De outro lado, a cobrança das parcelas anteriormente vencidas entre a data do requerimento administrativo e a data da impetração do presente mandado de segurança devem ser reclamadas administrativamente ou pela via judicial própria, o se depreende do quanto disposto no enunciado da Súmula 271, do C. STF e precedentes da mesma Corte (MS 31690, Min. Rel. Celso de Mello, j. 11.2.14).
CUSTAS E HONORÁRIOS
Custas na forma da lei. Sem condenação em honorários advocatícios, nos termos das Súmulas 512 do STF e 105 do STJ e do disposto no artigo 25 da Lei nº 12.016/2009.
PREQUESTIONAMENTO
Por fim, a sentença não ofendeu qualquer dispositivo legal, não havendo razão ao prequestiomento.
DISPOSITIVO
Diante do exposto, dou parcial provimento à apelação do INSS para reduzir o valor da multa para R$ 2.000,00 (dois mil reais) em sua totalidade, nos termos da fundamentação.
É o voto.
E M E N T A
PROCESSUAL CIVIL E PREVIDENCIÁRIO. APELAÇÃO EM MANDADO DE SEGURANÇA. BENEFÍCIO DE SALÁRIO-MATERNIDADE. MULTA. ATRASO NO CUMPRIMENTO DA ORDEM. REDUÇÃO DO VALOR DIÁRIO ARBITRADO. POSSIBILIDADE. ARTIGO 537 DO CPC.
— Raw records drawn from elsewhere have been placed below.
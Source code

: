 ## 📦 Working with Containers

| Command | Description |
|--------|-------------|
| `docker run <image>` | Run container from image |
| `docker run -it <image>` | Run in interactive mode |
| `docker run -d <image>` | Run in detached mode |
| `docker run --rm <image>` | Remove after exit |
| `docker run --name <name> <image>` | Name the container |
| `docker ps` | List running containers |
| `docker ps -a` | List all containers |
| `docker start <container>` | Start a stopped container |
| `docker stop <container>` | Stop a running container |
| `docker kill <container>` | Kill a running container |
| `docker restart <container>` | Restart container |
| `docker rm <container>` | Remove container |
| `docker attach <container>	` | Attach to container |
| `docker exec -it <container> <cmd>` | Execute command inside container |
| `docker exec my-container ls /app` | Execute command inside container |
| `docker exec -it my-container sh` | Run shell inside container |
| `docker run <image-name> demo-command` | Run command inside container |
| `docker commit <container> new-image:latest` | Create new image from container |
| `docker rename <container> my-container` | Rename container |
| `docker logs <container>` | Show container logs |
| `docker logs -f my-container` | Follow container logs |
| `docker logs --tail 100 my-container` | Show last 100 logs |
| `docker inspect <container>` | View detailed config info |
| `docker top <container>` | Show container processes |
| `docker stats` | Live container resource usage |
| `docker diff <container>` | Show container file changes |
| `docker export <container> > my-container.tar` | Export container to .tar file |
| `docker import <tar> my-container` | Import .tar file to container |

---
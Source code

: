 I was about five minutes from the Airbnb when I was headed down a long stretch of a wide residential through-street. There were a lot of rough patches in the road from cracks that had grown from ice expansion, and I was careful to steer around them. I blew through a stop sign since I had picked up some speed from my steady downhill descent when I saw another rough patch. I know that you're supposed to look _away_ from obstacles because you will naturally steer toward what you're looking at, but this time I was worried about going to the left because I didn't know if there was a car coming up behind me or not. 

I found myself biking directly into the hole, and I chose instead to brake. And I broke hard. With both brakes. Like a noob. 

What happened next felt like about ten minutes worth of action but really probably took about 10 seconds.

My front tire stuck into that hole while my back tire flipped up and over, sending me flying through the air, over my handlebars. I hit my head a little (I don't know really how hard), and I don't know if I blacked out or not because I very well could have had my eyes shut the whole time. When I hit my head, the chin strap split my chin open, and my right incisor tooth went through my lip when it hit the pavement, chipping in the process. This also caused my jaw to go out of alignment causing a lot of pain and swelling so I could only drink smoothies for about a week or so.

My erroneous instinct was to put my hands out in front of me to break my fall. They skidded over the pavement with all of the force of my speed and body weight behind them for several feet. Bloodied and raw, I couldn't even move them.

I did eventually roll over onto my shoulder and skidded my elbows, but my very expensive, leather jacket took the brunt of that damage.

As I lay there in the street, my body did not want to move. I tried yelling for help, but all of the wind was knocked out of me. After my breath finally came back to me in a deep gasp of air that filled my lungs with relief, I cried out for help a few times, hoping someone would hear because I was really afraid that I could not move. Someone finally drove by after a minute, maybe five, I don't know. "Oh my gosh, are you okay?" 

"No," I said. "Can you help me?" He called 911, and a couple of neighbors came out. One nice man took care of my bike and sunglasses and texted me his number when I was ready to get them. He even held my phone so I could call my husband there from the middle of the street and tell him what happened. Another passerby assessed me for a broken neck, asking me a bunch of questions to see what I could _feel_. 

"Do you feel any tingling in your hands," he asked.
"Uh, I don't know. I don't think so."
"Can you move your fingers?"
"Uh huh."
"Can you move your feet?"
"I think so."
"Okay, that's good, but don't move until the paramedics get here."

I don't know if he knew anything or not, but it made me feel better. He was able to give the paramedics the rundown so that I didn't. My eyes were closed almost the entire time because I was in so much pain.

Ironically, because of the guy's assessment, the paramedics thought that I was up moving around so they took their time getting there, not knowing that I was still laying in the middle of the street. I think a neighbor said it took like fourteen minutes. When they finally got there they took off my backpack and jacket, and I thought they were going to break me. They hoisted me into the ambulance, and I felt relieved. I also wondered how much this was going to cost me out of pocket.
- A multa diária é o meio coercitivo criado para o cumprimento de obrigação e encontra amparo no §1º do artigo 536 do Código de Processo Civil/2015, que conferiu ao Magistrado tal faculdade, como forma de assegurar efetividade no cumprimento da ordem expedida.
- Essa medida inibe o devedor de descumprir a obrigação de fazer, ou de não fazer, e visa assegurar a observância das ordens judiciais, bem como garantir a efetividade do direito reconhecido em prazo razoável.
- Efetivamente, até mesmo pela literalidade da Lei (art. 537 § 1º do CPC), a jurisprudência pátria tem entendido pela possibilidade de redução da astreinte quando se mostrar desproporcional em relação ao bem da obrigação principal.
- Quanto ao valor da multa diária por descumprimento de ordem judicial, este deve ser razoável e proporcional, guardando correspondência com a obrigação principal. Diante dessas características e das dificuldades operacionais e necessidade de tempo para adoção das adequações necessárias ao ordenamento da atuação administrativa, não se justifica o valor de R$ 22.000,00 a título de valor total da multa diária pelo atraso de cinco meses, o qual se revela excessivo, devendo ser reduzido para R$ 2.000,00 (dois reais), pois sua imposição tem por escopo compelir o devedor a satisfazer a obrigação e não vilipendiar o Erário.
- Apelação do INSS parcialmente provida.